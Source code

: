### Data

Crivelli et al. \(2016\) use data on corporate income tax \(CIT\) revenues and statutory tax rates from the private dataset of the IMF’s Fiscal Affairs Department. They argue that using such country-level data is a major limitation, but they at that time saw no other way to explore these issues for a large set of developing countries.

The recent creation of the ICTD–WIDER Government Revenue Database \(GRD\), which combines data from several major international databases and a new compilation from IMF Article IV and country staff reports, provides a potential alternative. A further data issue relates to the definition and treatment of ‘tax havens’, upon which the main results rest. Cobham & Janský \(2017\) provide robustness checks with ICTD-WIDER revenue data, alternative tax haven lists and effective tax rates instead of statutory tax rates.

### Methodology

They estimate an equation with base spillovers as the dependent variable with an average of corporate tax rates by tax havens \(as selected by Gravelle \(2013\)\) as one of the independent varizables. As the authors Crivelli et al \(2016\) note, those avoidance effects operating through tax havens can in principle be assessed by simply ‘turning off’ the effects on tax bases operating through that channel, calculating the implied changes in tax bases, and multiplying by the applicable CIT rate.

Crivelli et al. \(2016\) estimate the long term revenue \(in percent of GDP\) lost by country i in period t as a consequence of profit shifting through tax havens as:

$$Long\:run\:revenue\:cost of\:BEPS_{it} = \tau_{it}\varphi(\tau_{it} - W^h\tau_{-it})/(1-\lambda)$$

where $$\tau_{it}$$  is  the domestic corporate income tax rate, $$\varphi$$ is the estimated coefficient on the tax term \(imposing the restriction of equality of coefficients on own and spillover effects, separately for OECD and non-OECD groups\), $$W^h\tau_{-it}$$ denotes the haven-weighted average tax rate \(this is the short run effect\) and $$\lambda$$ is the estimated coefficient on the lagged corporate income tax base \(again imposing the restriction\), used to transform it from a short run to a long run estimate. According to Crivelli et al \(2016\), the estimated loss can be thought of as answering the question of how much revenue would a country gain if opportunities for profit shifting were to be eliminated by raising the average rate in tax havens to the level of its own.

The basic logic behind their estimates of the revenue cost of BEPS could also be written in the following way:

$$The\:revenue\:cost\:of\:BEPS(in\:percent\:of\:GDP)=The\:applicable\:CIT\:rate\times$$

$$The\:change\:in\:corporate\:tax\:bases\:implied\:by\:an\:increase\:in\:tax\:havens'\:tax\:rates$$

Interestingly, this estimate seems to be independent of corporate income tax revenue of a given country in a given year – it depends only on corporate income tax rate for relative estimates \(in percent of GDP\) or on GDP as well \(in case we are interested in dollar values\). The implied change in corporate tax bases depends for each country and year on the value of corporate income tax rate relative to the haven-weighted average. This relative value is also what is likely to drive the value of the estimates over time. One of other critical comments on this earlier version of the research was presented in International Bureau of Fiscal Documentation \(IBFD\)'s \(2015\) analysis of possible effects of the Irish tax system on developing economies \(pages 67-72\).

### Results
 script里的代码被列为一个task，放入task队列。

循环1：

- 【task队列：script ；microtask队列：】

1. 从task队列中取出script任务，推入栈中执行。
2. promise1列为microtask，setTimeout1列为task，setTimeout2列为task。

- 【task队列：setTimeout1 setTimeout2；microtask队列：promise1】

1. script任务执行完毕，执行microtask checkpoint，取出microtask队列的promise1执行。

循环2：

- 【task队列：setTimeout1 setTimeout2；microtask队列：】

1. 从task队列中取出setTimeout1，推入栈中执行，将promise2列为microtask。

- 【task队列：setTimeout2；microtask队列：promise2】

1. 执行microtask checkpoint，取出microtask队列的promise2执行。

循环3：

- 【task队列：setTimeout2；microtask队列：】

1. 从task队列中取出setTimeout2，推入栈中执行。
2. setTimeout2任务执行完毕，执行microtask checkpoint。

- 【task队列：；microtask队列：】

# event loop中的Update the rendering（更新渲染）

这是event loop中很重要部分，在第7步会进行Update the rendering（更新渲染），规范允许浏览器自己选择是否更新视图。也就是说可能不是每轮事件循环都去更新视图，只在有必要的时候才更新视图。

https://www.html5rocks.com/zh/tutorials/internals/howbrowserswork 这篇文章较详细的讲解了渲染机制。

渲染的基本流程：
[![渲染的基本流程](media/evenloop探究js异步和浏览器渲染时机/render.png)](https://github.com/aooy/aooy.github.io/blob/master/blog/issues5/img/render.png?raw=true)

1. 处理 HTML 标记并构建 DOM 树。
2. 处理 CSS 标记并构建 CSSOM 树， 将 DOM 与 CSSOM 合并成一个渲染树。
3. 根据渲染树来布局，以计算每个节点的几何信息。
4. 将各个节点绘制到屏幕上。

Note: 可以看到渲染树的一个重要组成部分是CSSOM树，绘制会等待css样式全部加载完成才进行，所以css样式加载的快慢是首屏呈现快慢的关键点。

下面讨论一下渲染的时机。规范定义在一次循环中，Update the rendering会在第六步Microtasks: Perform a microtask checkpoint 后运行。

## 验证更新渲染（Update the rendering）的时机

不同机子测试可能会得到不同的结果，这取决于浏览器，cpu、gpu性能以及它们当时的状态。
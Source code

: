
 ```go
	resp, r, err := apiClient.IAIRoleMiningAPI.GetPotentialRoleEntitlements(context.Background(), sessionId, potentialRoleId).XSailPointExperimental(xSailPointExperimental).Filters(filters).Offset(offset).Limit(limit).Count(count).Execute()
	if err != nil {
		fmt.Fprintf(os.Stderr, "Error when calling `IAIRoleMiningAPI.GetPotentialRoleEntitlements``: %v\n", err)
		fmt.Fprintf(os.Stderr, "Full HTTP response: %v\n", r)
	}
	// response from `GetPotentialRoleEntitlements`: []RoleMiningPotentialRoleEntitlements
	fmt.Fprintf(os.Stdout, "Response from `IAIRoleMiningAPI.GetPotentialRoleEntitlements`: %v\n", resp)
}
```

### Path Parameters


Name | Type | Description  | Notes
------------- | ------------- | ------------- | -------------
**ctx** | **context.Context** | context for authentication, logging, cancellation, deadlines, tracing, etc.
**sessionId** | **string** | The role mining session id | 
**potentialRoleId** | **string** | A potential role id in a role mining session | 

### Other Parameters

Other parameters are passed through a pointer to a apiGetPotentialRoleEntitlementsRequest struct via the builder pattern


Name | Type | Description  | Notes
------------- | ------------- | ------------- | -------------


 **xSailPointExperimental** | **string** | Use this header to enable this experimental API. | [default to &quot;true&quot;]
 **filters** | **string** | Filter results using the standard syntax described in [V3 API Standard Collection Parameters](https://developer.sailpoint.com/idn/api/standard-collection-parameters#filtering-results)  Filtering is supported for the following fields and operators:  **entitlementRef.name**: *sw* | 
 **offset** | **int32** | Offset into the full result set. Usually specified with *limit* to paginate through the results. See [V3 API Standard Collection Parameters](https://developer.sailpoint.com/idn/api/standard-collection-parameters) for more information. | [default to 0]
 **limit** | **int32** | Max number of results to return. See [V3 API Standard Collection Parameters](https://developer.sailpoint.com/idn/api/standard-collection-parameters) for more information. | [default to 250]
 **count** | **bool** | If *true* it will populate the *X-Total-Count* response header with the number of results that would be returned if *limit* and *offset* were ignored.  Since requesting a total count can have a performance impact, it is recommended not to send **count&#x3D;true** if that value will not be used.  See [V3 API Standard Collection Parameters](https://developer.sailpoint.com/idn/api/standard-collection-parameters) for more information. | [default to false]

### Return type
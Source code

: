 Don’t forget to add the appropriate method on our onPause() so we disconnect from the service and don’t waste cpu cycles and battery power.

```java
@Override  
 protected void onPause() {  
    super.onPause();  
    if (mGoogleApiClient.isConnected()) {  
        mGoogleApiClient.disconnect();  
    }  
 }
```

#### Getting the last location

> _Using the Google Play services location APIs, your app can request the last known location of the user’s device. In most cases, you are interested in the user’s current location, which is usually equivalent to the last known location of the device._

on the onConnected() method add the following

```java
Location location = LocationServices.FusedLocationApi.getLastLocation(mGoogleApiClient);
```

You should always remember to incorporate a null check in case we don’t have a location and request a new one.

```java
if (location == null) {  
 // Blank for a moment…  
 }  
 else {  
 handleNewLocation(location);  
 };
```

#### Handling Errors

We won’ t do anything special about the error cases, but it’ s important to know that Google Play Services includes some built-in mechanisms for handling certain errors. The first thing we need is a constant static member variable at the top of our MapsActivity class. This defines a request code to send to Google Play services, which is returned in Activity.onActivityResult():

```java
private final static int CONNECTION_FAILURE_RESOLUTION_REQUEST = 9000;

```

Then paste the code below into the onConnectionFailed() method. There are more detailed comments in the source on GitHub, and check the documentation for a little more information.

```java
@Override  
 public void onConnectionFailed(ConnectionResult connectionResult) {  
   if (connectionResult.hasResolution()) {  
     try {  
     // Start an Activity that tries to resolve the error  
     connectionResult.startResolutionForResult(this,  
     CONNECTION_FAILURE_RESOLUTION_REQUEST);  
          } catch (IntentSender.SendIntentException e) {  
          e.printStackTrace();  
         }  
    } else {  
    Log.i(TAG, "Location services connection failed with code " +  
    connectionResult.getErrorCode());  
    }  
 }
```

:::::

◆ What the task asks:
Note which lines carry the word "potentialRoleId" in the material, then copy each of them.

◆ Task output:
	resp, r, err := apiClient.IAIRoleMiningAPI.GetPotentialRoleEntitlements(context.Background(), sessionId, potentialRoleId).XSailPointExperimental(xSailPointExperimental).Filters(filters).Offset(offset).Limit(limit).Count(count).Execute()
**potentialRoleId** | **string** | A potential role id in a role mining session | 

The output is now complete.